"Dirt"

Chapter One: The Badge of Infamy

Dirt everywhere. It got in my hair, it stained the faces of my sisters, it dug into my skin. Clung to my bare feet like a virus…

As I looked about my family's little one room cabin, all I could see was dirt, and it depressed me. Carmine, my brother, tugged at the sleeve of my dress. I sat in one of our two chairs, trying to think of a way out, but nothing came. Nothing ever came.

"What is it?" I growled, feeling sorry for myself. It was impossible to get any privacy in such a small house. And living with three younger siblings didn't help.

"I…when is mama coming back?"

"I told you, Carmine. She can't come back until she finishes the laundry. All of it. That's her job now."

"I miss her," he said, sniffling. The six year old raised a grubby hand it his face and wiped away at stillborn tears waiting to fall. My younger sister Cherry, barely old enough to walk, patted his elbow and grinned broadly. She was too young to know what we'd lost. I couldn't help smiling as she attempted to console my brother. A spark of optimism was what we all needed.

The moment was quickly cut off by nine year old Cerise. Sarcastic, embittered Cerise, too young to hold out hope for change, yet old enough to know of what could have been. "Someday it'll be my job. Someday it'll be Carmine's. We've not long till we'll be rid of Scarlett. She's thirteen. More than old enough to be put to work. But don't worry, dear brother. They're saving a lovely spot for you in the coal mines. Someday you'll get your lungs filthy with the blackness and die just the same as papa-"

"Hush, Cerise!" I yelled. "That's enough." I felt my nerves fraying. One more word from the troublesome girl and I was going to slap her good. I glanced out the window. Not yet sundown. It would be a few hours before mother came home. We wouldn't be able to eat until then. She had to buy supper with her wages and bring it home.
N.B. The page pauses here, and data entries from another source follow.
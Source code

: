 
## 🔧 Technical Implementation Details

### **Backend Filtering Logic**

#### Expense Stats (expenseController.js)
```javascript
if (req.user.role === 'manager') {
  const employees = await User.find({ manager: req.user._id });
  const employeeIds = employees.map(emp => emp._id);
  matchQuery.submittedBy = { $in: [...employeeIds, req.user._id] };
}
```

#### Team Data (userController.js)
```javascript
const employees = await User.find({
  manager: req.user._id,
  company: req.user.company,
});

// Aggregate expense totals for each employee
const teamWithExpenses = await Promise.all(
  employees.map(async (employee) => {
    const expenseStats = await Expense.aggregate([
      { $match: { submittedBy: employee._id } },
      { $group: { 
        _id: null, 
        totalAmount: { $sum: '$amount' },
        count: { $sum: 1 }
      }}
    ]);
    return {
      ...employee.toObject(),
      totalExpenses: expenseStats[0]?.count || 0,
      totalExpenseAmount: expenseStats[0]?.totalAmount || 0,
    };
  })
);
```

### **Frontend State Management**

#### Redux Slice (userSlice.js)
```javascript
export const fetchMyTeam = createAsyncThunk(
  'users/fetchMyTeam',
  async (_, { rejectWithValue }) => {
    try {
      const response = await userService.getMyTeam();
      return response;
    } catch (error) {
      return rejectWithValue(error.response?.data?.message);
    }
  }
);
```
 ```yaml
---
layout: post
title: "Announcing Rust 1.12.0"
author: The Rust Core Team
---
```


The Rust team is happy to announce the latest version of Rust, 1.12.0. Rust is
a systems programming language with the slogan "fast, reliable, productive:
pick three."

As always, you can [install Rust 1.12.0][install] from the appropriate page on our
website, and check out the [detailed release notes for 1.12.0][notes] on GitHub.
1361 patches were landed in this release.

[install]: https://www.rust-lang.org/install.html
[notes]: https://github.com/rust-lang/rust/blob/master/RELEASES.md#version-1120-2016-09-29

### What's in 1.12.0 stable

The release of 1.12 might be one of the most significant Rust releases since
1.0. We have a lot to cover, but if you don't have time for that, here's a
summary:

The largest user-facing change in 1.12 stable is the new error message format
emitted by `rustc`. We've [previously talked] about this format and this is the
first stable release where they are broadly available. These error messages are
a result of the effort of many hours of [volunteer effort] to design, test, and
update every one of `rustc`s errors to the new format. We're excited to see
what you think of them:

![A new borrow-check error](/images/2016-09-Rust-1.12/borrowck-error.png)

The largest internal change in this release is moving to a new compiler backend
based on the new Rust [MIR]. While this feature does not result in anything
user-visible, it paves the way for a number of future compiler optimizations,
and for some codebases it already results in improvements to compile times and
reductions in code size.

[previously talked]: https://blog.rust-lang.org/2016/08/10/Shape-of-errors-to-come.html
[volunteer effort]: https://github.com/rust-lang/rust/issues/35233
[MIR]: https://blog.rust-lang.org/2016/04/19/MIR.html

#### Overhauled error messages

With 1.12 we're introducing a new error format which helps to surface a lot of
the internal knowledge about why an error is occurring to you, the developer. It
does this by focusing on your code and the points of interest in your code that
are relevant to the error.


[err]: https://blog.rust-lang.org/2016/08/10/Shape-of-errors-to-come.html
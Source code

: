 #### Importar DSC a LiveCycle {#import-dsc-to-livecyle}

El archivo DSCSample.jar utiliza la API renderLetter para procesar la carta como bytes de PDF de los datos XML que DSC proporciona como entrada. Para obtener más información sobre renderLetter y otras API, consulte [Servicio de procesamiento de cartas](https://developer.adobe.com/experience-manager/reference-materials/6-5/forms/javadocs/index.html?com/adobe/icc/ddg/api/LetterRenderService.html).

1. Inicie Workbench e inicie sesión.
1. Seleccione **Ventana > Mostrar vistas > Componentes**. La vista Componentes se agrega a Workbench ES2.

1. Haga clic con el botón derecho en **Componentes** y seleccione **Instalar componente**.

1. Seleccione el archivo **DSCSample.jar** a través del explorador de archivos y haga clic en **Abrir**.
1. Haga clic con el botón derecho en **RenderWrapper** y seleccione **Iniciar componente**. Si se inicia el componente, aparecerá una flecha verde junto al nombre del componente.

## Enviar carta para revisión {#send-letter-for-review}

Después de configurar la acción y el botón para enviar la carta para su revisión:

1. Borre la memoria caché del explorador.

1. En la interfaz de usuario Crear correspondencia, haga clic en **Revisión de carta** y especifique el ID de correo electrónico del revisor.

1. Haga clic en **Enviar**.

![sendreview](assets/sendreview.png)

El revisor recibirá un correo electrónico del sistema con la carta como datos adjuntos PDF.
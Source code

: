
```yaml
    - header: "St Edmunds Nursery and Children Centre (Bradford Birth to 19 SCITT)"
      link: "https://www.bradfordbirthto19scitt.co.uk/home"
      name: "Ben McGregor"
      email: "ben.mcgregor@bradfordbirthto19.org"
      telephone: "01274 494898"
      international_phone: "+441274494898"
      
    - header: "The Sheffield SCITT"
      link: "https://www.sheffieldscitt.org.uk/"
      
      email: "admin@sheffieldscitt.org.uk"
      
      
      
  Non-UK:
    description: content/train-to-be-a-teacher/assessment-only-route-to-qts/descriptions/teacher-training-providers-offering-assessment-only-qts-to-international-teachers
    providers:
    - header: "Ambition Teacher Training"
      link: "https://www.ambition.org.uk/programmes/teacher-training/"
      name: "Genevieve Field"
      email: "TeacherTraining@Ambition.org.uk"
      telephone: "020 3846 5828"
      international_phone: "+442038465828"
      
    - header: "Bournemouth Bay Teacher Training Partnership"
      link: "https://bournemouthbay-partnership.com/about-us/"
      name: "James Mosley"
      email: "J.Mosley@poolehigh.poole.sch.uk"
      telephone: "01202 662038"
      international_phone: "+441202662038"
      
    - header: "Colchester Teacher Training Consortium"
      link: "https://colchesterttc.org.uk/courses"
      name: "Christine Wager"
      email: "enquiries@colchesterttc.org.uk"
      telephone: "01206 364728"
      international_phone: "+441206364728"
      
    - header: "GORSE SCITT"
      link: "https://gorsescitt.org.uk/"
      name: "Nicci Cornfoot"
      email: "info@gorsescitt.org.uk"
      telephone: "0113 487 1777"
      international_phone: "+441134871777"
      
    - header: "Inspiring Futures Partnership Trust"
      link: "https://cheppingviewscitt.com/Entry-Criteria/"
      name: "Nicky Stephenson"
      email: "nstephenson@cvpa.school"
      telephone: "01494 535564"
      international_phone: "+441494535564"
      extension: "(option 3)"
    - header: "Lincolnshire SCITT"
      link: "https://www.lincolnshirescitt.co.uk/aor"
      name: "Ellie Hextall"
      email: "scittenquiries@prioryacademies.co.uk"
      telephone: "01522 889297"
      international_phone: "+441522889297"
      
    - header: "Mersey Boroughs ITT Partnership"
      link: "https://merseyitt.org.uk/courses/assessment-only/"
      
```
I couldn't help worrying as sun crept towards the horizon. The road home was fraught with danger. Times had changed in the last ten years. Now instead of knights and wandering minstrels, only bandits and mercenaries traveled the area. Peace had once been as abundant as our lush farmlands. My father had been a wealthy and affluent landowner, but a horrid drought ruined everything. We'd lost our land, our house, everything. Coal had become our stock in trade and my dear papa went from gently raising potatoes and carrots to shoveling out coal, hauling about coal, delivering here and there coal. I'd grown quickly to hate the lumpish black rock.

And now I sit here in the dirt, watching my siblings grow crooked and bitter.

It was coal that had fed the enterprises of war. For when the draught came, war followed. War on our peaceful neighbors to the north and east. The war brought strange, wonderful things like pineapple and coffee and chocolate but that was not all. It also brought slaves, which were more than necessary in the wake of the thousands that died in the mines, my father included.

As the stars scattered themselves across the night sky, I began to pace. Mother should be home very soon. Both my younger siblings had fallen asleep. Cerise had taken to reading one of the three books we still had left. On many nights of late my worry had driven me to leave our house and meet mama on the road, but tonight the wind was blowing from the west, and I dreaded to think what scents of death and decay might be carried towards me from the forest.

This proved unnecessary, because a loud knock sounded at the door and drove the fearful thoughts from my mind. My calloused feet scraping against the dirt floor were all that could be heard as I shuffled quietly to the door. I pressed my back against it and glanced out at my family. Carmine and Cherry were sitting up but silent, mouths wide in an open O.

"If you would please open the door, Miss Scarlet, It would please me greatly not to be obliged to knock it down," a soft voice called, managing to convey at once a mocking civility and a hint of threat in one easy breath.

"Why should I open the door? How do I know you won't hurt me anyways?" I called back, trying to sound brave but unable to keep a tremor out of my voice.

"How do you know being obliged to beating down this door won't anger me to where I might consider unpleasant notions?" the man responded.

I had no answer. I refused to allow any harm to come to my siblings, much as they irked me now. What would papa do? I asked myself.

He would be brave and open the door. Mind made up, I swung the door open swiftly, before doubt could weigh down my arms. I found on the other side an enormous man big enough to make six of me.

"Now there's a good girl," he said, running a hand through a thin mop of greasy black hair. He wore an equally disgusting shirt with only one of the buttons done up. It exposed his hairy, disgusting chest, and a great potbelly the disgusting likes of which I'd never seen.

In his hands he held the most unlikeliest things. A red riding hood and a picnic basket.